Excerpts from a dataset
*** Begin section ***
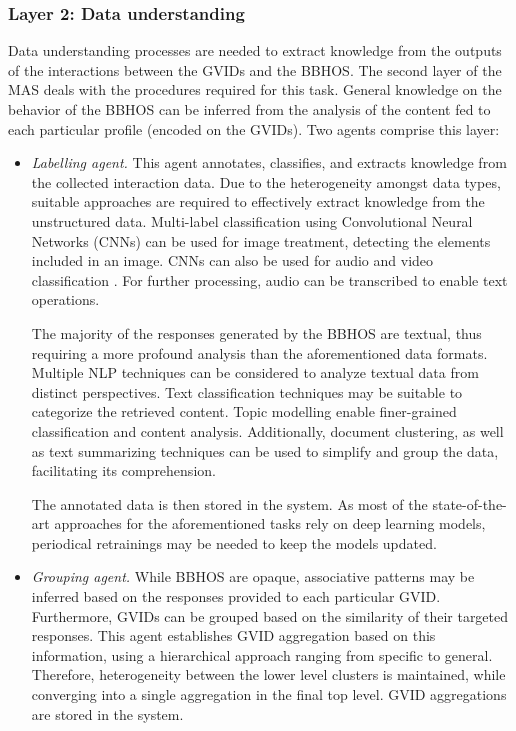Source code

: \subsubsection*{Layer 2: Data understanding}
Data understanding processes are needed to extract knowledge from the outputs of the interactions between the GVIDs and the BBHOS. The second layer of the MAS deals with the procedures required for this task. General knowledge on the behavior of the BBHOS can be inferred from the analysis of the content fed to each particular profile (encoded on the GVIDs). Two agents comprise this layer:
\begin{itemize}
    \item \textit{Labelling agent.} This agent annotates, classifies, and extracts knowledge from the collected interaction data. Due to the heterogeneity amongst data types, suitable approaches are required to effectively extract knowledge from the unstructured data. Multi-label classification using Convolutional Neural Networks (CNNs) \citep{He2015DeepRL,CNNRNN} can be used for image treatment, detecting the elements included in an image. CNNs can also be used for audio and video classification \citep{HersheyCEGJMPPS16}. For further processing, audio can be transcribed \citep{speechrecognition} to enable text operations. 
    
    The majority of the responses generated by the BBHOS are textual, thus requiring a more profound analysis than the aforementioned data formats. Multiple NLP techniques can be considered to analyze textual data from distinct perspectives. Text classification techniques \citep{MIRONCZUK201836} may be suitable to categorize the retrieved content. Topic modelling \citep{pmlr-v15-nallapati11a,Alghamdi2015} enable finer-grained classification and content analysis. Additionally, document clustering, as well as text summarizing techniques \citep{Neto00documentclustering,YOUSEFIAZAR201793,Oikonomakou2005} can be used to simplify and group the data, facilitating its comprehension.
    
    The annotated data is then stored in the system. As most of the state-of-the-art approaches for the aforementioned tasks rely on deep learning models, periodical retrainings may be needed to keep the models updated.
    
    \item \textit{Grouping agent.} While BBHOS are opaque, associative patterns may be inferred based on the responses provided to each particular GVID. Furthermore, GVIDs can be grouped based on the similarity of their targeted responses. This agent establishes GVID aggregation based on this information, using a hierarchical approach ranging from specific to general. Therefore, heterogeneity between the lower level clusters is maintained, while converging into a single aggregation in the final top level. GVID aggregations are stored in the system.
\end{itemize}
*** End section ***
### Problem details
The records above need retyping in full. Omit the pictures, and change nothing else.

### Answer section
Source code

: \subsubsection*{Layer 2: Data understanding}
Data understanding processes are needed to extract knowledge from the outputs of the interactions between the GVIDs and the BBHOS. The second layer of the MAS deals with the procedures required for this task. General knowledge on the behavior of the BBHOS can be inferred from the analysis of the content fed to each particular profile (encoded on the GVIDs). Two agents comprise this layer:
\begin{itemize}
    \item \textit{Labelling agent.} This agent annotates, classifies, and extracts knowledge from the collected interaction data. Due to the heterogeneity amongst data types, suitable approaches are required to effectively extract knowledge from the unstructured data. Multi-label classification using Convolutional Neural Networks (CNNs) \citep{He2015DeepRL,CNNRNN} can be used for image treatment, detecting the elements included in an image. CNNs can also be used for audio and video classification \citep{HersheyCEGJMPPS16}. For further processing, audio can be transcribed \citep{speechrecognition} to enable text operations. 
    
    The majority of the responses generated by the BBHOS are textual, thus requiring a more profound analysis than the aforementioned data formats. Multiple NLP techniques can be considered to analyze textual data from distinct perspectives. Text classification techniques \citep{MIRONCZUK201836} may be suitable to categorize the retrieved content. Topic modelling \citep{pmlr-v15-nallapati11a,Alghamdi2015} enable finer-grained classification and content analysis. Additionally, document clustering, as well as text summarizing techniques \citep{Neto00documentclustering,YOUSEFIAZAR201793,Oikonomakou2005} can be used to simplify and group the data, facilitating its comprehension.
    
    The annotated data is then stored in the system. As most of the state-of-the-art approaches for the aforementioned tasks rely on deep learning models, periodical retrainings may be needed to keep the models updated.
    
    \item \textit{Grouping agent.} While BBHOS are opaque, associative patterns may be inferred based on the responses provided to each particular GVID. Furthermore, GVIDs can be grouped based on the similarity of their targeted responses. This agent establishes GVID aggregation based on this information, using a hierarchical approach ranging from specific to general. Therefore, heterogeneity between the lower level clusters is maintained, while converging into a single aggregation in the final top level. GVID aggregations are stored in the system.
\end{itemize}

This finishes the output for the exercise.